Title: Preclinical and clinical pharmacodynamic characterization of BBI-355, a novel, orally bioavailable, and selective CHK1 inhibitor being evaluated in the first-in-human Phase 1/2 POTENTIATE clinical trial of patients with cancer harboring oncogene amplifications
Abstract Number: 3631
Session Category: Clinical Research
Session Title: Biomarkers in Clinical Trials
Session Date and Time: Monday Apr 8, 2024, 1:30 PM – 5:00 PM PT
Location: Poster Section 40
Poster Board Number: 9

Title: ecDNA-based amplification of multi-drug resistance genes leads to acquired resistance to taxane-based chemotherapy
Abstract Number: 5870
Session Category: Experimental and Molecular Therapeutics
Session Title: Mechanisms of Drug Resistance 3
Session Date and Time: Tuesday Apr 9, 2024, 1:30 PM – 5:00 PM PT
Location: Poster Section 24
Poster Board Number: 14

About BBI-355
Boundless Bio’s lead ecDNA-directed therapy (ecDTx), BBI-355, is a novel, oral, selective inhibitor of checkpoint kinase 1 (CHK1) being studied in the ongoing, first-in-human, Phase 1/2 POTENTIATE clinical trial (NCT05827614) in patients with oncogene amplified cancers.

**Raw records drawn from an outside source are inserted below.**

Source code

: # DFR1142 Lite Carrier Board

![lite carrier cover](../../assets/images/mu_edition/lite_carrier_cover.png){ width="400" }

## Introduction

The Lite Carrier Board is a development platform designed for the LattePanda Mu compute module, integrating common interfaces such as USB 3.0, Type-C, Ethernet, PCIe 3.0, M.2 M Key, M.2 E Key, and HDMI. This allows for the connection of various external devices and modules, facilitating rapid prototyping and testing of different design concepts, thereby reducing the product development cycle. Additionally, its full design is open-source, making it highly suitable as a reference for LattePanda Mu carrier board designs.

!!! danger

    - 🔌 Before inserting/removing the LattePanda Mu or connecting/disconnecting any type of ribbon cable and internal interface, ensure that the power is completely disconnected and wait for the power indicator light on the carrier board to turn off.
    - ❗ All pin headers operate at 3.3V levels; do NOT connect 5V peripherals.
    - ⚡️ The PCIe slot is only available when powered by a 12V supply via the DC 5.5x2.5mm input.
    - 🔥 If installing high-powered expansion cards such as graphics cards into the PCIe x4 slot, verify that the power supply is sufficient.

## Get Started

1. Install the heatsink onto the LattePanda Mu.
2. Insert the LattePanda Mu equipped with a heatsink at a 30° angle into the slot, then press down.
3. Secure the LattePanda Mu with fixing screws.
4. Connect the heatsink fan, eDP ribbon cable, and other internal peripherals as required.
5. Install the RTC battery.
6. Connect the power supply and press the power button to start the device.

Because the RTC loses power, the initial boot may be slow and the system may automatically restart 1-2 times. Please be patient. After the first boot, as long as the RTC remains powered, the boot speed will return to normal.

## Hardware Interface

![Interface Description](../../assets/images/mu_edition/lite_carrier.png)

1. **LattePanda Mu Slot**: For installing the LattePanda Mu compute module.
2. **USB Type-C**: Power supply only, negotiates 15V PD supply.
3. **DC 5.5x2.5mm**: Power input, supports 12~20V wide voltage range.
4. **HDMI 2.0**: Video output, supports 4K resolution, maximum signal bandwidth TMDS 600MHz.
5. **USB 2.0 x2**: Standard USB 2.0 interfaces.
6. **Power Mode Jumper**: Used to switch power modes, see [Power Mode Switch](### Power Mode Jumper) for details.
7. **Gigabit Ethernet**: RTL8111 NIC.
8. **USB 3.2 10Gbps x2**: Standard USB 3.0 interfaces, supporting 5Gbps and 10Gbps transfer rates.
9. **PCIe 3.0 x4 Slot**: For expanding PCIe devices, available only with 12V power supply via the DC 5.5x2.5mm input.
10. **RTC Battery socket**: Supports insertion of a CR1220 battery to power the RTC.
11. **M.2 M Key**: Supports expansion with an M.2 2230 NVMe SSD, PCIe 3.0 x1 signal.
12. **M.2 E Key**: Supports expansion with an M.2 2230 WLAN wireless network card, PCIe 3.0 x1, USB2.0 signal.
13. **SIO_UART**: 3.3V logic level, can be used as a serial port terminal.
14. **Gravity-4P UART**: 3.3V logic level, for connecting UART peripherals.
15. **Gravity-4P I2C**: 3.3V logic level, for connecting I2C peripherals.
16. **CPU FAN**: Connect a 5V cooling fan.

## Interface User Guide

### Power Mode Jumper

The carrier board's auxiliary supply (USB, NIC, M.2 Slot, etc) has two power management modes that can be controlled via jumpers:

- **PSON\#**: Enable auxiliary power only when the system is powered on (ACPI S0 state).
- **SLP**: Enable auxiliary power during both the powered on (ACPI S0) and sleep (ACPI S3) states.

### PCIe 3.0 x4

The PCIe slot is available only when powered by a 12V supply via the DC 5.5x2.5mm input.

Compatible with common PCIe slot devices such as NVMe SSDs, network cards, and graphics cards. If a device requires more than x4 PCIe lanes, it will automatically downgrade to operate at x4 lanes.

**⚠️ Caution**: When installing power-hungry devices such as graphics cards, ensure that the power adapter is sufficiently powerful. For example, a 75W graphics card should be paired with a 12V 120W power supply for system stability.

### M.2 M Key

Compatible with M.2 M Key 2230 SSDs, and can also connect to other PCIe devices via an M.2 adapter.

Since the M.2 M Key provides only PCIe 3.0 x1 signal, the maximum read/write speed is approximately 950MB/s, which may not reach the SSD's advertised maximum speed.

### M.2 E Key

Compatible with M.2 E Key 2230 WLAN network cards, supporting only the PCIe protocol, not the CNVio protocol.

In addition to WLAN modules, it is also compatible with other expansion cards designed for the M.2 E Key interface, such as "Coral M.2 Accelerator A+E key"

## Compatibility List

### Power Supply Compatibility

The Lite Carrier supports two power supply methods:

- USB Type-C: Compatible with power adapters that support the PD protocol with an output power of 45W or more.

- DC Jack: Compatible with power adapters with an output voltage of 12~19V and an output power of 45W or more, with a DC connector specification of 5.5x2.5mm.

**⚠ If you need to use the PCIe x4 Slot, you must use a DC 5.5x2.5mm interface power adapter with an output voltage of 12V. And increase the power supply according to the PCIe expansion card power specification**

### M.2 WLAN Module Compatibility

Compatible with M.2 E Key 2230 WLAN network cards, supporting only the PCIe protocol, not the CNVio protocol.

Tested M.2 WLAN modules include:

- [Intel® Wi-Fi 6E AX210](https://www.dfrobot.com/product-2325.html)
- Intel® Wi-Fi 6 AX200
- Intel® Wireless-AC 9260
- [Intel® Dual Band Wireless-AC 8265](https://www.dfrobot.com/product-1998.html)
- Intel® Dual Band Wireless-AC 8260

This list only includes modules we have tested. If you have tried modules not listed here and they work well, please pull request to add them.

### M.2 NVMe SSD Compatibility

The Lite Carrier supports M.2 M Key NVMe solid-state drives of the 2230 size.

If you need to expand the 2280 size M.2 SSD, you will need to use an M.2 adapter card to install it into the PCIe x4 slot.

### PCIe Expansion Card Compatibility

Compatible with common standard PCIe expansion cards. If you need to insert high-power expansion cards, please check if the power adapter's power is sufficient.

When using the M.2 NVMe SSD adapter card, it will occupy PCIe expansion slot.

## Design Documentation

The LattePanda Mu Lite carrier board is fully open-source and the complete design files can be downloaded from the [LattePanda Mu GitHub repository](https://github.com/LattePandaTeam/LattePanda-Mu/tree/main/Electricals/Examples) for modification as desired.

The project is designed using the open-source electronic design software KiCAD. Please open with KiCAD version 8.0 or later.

CHK1 is a master regulator of cells’ response to replication stress (RS). RS is elevated in ecDNA-enabled oncogene amplified cancer cells and, because of this, represents a key vulnerability of those cells. BBI-355 was designed to exploit the elevated RS in ecDNA-enabled oncogene amplified cancer cells by disrupting proper CHK1 function in regulating RS and thereby facilitating catastrophic RS to preferentially kill cancer cells relative to healthy cells.